If he were alive, an extra chair would be set in the corner of Light's apartment. L would sit, surrounded by sweets, stacking sugar cubes and empty jelly cups.

Light can almost see it. Listening to N, he thinks, You aren't worthy of his place.

He wonders how much a corpse decomposes in four years.

* * *

(In his dreams they fuck like they never did in life. Light's fingers drag across those endless bony edges, plains of white-grey skin. L's legs tangle against his - the heel of L's curiously uncalloused foot pressing hard against the swell of Light's calf. Light pushes his hands through that thick mass of unkempt hair, and pushes Ryuzaki's head backwards against the pillows, hair obscuring that ubiquitous wide-eyed stare.

It's only a dream, so Light kisses him until his lips are swollen, the way he never did. Light holds him down, and L's breath catches, his heart pounds. Light feels that unstilled heart beating like bird wings inside the cage of his ribs till it seems as though it might break itself, break its bars. He pushes his fingers against the center of L's chest when they move together, noting every beat as he thrusts, and every breath when they kiss. It's suffocating, it's drowning, and Light loses his breath too so he retaliates, pushing L down again, into the mattress beneath them, moving his pliant body, leaving bruises on his wrists. Ryuzaki says Light's name in his ear, and it's music, and it's victory.

He doesn't know why he never thought of it before they said goodbye any more than he knows why he's thought of it now. But in Light's dream, L is burnt up completely inside the fire of them.

Maybe they could have had a million bruising kisses and he would have heard L say his name forever if the world had been different.)

Light wakes up with the cold sting of invisible handcuffs still snapped tight around his wrist. When he sits up, he feels the infinite weight of imaginary chains.

He wonders if he will ever be free.

But really, it's only a dream.

* * *

Even two can't take his place.

Light stands at the window at night, overlooking the city: a tiny sliver of his brave new world. The dream he fought, killed and nearly died for. His shoulders ache, a phantom pain from weeks spent with his arms locked behind his back, screaming at an intercom and the faceless man behind it.

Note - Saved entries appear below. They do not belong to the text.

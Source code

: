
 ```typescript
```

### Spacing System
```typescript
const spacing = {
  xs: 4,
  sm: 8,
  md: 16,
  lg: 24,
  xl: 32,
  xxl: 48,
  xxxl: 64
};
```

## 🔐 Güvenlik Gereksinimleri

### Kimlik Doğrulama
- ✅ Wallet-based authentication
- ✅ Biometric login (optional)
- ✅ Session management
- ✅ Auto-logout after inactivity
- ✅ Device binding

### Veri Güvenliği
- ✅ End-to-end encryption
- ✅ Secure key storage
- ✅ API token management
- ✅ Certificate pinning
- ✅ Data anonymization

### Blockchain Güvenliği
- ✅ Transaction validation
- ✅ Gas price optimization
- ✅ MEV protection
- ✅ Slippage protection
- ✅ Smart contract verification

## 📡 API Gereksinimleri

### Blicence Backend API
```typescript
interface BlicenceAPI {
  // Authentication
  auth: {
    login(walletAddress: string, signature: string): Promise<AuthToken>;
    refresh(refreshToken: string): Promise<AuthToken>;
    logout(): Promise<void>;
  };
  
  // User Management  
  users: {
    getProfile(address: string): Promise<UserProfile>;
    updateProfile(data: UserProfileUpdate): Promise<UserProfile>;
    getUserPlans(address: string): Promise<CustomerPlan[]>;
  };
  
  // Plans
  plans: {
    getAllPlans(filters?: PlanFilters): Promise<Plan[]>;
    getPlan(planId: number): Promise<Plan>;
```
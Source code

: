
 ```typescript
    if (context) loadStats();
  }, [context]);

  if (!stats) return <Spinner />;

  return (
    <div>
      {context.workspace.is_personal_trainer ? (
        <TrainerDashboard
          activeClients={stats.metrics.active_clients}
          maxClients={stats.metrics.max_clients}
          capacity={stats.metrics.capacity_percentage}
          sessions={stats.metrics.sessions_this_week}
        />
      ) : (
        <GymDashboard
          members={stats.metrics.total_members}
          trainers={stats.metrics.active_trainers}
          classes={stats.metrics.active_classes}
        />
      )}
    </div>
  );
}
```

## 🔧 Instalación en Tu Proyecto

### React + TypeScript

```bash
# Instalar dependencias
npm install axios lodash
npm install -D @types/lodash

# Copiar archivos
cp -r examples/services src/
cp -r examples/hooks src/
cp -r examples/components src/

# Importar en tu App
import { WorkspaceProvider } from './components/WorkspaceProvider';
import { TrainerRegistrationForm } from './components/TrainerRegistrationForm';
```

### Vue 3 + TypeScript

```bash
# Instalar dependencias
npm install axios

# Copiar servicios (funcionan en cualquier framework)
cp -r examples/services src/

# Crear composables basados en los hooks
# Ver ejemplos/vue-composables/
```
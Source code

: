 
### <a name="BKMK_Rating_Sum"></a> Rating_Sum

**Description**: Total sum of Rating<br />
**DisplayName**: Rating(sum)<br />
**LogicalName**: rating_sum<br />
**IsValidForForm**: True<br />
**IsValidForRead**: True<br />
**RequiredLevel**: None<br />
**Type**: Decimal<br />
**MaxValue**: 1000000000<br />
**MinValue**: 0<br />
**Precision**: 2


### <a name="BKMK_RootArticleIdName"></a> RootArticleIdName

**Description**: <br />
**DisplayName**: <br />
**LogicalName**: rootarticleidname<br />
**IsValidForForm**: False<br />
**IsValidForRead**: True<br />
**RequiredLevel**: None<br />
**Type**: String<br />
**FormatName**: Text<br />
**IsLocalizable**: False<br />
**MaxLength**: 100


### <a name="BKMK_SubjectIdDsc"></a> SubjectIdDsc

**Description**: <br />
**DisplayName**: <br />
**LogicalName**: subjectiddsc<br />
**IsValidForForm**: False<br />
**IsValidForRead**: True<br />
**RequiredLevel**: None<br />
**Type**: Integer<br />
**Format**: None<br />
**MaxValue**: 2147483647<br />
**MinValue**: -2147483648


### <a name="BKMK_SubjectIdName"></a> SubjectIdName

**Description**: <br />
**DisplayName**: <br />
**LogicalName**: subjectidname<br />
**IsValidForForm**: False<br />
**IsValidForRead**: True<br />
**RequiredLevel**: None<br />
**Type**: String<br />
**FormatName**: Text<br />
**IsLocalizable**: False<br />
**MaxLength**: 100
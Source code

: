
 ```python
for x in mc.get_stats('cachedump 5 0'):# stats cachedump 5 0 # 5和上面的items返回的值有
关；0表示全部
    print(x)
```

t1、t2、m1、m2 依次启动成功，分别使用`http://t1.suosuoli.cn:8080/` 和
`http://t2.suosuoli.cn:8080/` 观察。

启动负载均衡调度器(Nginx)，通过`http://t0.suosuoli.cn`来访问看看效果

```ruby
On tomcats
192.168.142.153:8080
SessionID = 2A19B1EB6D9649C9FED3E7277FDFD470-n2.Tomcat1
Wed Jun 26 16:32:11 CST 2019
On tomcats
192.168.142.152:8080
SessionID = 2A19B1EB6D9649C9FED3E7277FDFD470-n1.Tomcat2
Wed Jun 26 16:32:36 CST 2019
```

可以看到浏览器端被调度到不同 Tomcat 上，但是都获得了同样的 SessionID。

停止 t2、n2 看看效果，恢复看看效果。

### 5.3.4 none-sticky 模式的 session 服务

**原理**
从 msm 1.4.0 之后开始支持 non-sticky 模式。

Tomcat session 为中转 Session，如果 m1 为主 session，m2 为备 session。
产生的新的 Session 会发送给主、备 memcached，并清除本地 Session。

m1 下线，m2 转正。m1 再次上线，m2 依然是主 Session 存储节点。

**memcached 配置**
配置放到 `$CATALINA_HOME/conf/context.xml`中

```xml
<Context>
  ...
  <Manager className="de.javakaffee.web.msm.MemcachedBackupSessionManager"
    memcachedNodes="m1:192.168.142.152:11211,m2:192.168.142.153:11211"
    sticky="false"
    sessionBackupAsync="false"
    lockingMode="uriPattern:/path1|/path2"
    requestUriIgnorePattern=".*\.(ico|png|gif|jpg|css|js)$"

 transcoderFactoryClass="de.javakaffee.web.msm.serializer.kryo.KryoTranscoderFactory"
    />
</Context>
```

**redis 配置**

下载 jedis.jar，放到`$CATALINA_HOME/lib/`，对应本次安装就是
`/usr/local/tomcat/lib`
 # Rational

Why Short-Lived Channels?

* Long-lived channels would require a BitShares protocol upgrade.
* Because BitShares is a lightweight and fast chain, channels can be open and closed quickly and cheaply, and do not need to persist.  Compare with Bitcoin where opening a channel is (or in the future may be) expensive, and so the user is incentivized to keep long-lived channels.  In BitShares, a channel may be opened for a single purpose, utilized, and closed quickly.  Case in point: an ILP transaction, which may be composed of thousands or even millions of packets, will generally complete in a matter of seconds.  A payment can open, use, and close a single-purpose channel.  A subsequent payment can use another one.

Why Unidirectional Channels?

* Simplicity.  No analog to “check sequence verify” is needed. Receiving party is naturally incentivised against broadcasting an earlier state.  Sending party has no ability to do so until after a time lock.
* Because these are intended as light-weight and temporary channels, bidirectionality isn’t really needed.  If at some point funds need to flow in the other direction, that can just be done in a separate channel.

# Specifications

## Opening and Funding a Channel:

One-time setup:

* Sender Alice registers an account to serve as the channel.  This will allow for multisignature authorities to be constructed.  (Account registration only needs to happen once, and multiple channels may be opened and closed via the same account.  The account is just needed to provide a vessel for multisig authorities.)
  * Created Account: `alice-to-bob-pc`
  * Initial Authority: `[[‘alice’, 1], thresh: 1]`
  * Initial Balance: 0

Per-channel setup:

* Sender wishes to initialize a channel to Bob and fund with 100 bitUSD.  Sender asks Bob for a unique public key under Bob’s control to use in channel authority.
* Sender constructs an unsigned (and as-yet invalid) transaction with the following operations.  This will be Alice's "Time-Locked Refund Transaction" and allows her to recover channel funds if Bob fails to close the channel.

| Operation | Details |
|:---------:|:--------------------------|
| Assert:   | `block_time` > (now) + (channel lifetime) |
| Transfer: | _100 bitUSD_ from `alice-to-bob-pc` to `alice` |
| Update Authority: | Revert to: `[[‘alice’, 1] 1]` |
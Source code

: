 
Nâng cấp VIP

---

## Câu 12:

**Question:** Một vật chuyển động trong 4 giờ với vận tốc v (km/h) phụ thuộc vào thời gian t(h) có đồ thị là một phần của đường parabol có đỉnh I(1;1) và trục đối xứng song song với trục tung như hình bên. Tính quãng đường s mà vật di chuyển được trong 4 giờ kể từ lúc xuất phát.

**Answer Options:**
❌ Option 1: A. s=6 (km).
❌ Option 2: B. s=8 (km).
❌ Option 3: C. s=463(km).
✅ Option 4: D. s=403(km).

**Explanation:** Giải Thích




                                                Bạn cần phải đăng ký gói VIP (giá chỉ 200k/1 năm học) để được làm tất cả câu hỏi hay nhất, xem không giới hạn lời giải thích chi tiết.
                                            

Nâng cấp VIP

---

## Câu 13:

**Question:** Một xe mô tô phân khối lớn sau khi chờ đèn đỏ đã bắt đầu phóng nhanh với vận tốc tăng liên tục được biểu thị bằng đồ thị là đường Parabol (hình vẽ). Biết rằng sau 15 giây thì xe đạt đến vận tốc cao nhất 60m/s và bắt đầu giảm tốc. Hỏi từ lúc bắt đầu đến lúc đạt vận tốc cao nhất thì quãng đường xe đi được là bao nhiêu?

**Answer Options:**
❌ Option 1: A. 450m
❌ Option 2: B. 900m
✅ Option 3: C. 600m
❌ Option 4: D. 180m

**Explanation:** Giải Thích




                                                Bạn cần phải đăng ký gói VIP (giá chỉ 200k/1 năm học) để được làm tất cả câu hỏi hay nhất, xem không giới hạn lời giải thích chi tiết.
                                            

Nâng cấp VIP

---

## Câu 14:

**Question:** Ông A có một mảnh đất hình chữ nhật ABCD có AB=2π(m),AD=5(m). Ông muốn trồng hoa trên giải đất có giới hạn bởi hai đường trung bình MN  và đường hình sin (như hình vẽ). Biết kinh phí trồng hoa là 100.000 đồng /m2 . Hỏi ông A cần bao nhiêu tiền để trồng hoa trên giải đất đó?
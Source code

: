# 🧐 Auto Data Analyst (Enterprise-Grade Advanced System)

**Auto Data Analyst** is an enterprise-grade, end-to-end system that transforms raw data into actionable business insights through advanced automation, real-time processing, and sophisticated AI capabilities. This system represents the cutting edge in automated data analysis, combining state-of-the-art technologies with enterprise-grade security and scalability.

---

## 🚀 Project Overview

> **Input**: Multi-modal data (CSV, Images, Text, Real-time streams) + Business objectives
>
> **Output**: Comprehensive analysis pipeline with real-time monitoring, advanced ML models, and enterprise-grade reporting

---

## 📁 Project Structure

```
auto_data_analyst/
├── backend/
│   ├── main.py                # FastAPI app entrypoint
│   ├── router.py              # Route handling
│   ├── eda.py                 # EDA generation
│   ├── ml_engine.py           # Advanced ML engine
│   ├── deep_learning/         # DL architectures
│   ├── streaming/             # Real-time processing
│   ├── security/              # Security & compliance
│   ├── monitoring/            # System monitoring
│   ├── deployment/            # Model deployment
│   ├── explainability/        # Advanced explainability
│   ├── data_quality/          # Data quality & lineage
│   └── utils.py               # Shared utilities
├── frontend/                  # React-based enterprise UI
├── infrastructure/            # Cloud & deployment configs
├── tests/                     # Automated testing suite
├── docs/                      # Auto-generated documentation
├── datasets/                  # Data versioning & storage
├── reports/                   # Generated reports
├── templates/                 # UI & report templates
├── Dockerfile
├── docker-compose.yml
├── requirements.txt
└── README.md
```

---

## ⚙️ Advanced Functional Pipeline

L always did what he had to, always knew when to stop. He was beyond his proteges - so far beyond they'll never catch him, regardless of how they reach, what they resort to.
And how far they've fallen: consorting with criminals, playing games in LA. They lack the courage to meet Light's eyes, to show him their faces. They'll never whisper, "I am L" in the auditorium of Todai. In a game of tennis, they would never score a point.

Light can see L's face from where he's standing - a ghostly vision flickering in the light, out of the successors' reach. If he keeps his eyes on L, he'll pass through the impostors, these children who could never match either of them.

So he watches L in the shadows as he moves.

And he walks right into their trap.

* * *

He stands on the edge of a new world, silent.

The darkness comes, and his eyes are open. He listens to his dripping blood. Seconds feel like hours feel like seconds, and his skin grows cold, like the air, while his head fills with muted throbs, dull like the ache of bullet wounds that can't kill him now. Around him: the fools he used for years, the upstart who foiled God.

Soon his eyes will close.

When the curtain fell, the Wizard was just a frail man, after all.

(Somewhere, far away, he thinks he hears the clink of chains.)